Also Swaroop JJ et al.,18 suggest the possible role of TNF-α in the pathogenesis of type-2 diabetes mellitus and the importance of reducing obesity to prevent elevated levels of the cytokine and related complications. Also Hu FB et al.,19 support the role of inflammation in the pathogenesis of type 2 diabetes. Elevated CRP levels are a strong independent predictor of type 2 diabetes and may mediate associations of TNF-alpha and IL-6 with type 2 diabetes. It was observed in this study that there was statistical significant higher incidence of history of arteriovenous fistula failure in diabetic patients in comparing with non-diabetic patients. Other studies supported our finding like Renan Nunes da Cruz et al.,20 and they found that diabetic patients had shorter mean duration of AVF patency and lower rate of access survival (Figure 1).
Huijbregts HJT et al.,21 found that hemodialysis patients with diabetes can be expected to have reduced primary functional native AVF patency rates with high failure rate. According to AVF vein diameter in this study it was observed that the vein diameter (arterialized) was statistical significant decreased in diabetic ESRD group in compared to the non-diabetic ESRD group, In agreement with our results Conte MS et al.,22 found that diabetes was a significant, negative predictor of venous remodeling over the 24-week study (P=.02). The model-predicted change in lumen diameter from 2 to 24 weeks was -0.7 mm in diabetic patients (n=11) and +2.4 mm in non-diabetic patients (n=15), a difference of 3.1 mm. A significant decrease in the Kt/v in diabetic ESRD group in compared to non-diabetic ESRD group depending on high incidence of arteriovenous fistula stenosis in diabetic group, in agreement with our findings Robbin ML et al.,23 revealed that patients with diabetes were significantly less likely to have a well-functioning AVF than patients without diabetes which is important for adequate hemodialysis.

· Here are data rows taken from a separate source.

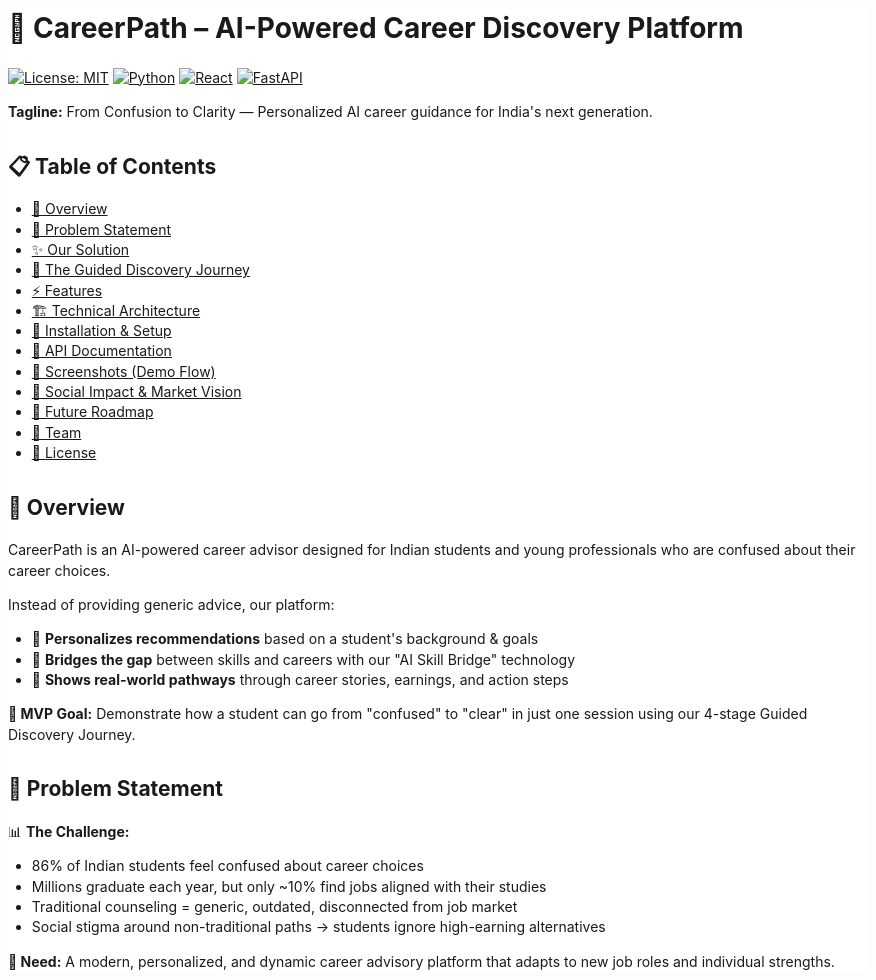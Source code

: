 # 🚀 CareerPath – AI-Powered Career Discovery Platform

[![License: MIT](https://img.shields.io/badge/License-MIT-yellow.svg)](https://opensource.org/licenses/MIT)
[![Python](https://img.shields.io/badge/Python-3.8%2B-blue)](https://www.python.org/)
[![React](https://img.shields.io/badge/React-18%2B-61DAFB?logo=react)](https://reactjs.org/)
[![FastAPI](https://img.shields.io/badge/FastAPI-0.68%2B-009688?logo=fastapi)](https://fastapi.tiangolo.com/)

**Tagline:** From Confusion to Clarity — Personalized AI career guidance for India's next generation.

## 📋 Table of Contents

- [🌟 Overview](#-overview)
- [🚨 Problem Statement](#-problem-statement)
- [✨ Our Solution](#-our-solution)
- [🧭 The Guided Discovery Journey](#-the-guided-discovery-journey)
- [⚡ Features](#-features)
- [🏗️ Technical Architecture](#-technical-architecture)
- [🚀 Installation & Setup](#-installation--setup)
- [📖 API Documentation](#-api-documentation)
- [📸 Screenshots (Demo Flow)](#-screenshots-demo-flow)
- [🎯 Social Impact & Market Vision](#-social-impact--market-vision)
- [🔮 Future Roadmap](#-future-roadmap)
- [👥 Team](#-team)
- [📄 License](#-license)

## 🌟 Overview

CareerPath is an AI-powered career advisor designed for Indian students and young professionals who are confused about their career choices.

Instead of providing generic advice, our platform:

- 🎯 **Personalizes recommendations** based on a student's background & goals
- 🔗 **Bridges the gap** between skills and careers with our "AI Skill Bridge" technology
- 🌟 **Shows real-world pathways** through career stories, earnings, and action steps

**🚀 MVP Goal:** Demonstrate how a student can go from "confused" to "clear" in just one session using our 4-stage Guided Discovery Journey.

## 🚨 Problem Statement

📊 **The Challenge:**
- 86% of Indian students feel confused about career choices
- Millions graduate each year, but only ~10% find jobs aligned with their studies
- Traditional counseling = generic, outdated, disconnected from job market
- Social stigma around non-traditional paths → students ignore high-earning alternatives

**🎯 Need:** A modern, personalized, and dynamic career advisory platform that adapts to new job roles and individual strengths.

It was observed in our study that hemodialysis adequacy (kt/v) of the non-diabetic group with AVF duration 3-6 months (Group IIa) was statistically significantly higher in comparing with the other 3 groups. This is supported by Anees M et al.,24 who found that non-diabetic patients had a better quality of life (QOL) as compared to diabetic patients plus that duration of dialysis had a reverse correlation with the overall QOL. It was observed in the present study that the level of TNF alpha is significantly positively correlated with duration of dialysis in total patients, consistent with our findings Kir HM et al.,25 support that TNF-alpha was increased for all patients with chronic renal failure (CRF), both hemodialysis and peritoneal dialysis. It was observed in the present study that the level of TNF alpha is significantly positively correlated with duration of arteriovenous fistula in both diabetic & non-diabetic group, consistent with our finding Chang CJ et al.,26 demonstrated that the thrombosed arteriovenous fistula was characterized by marked inflammation.
It was observed in our study that there is TNF alpha is positively correlated with fasting blood glucose. Consistent with our finding Niti Agarwal et al.,27 suggests TNF-alpha rising with elevated fasting blood glucose. It was observed in our study that there is TNF-alpha is consistent negatively correlated with albumin. Consistent with our finding Undurti N Das et al.,28 found that Tumor necrosis factor alpha induces hypoalbuminemia and polyunsaturated fatty acid deficiency. It was observed in our study that TNF alpha is positively correlated with calcium consistent with our finding. Harry L Uy et al.,29 demonstrate that TNF-alpha enhances PTHrP-mediated hypercalcemia.
Author declares that there is no conflicts of interest.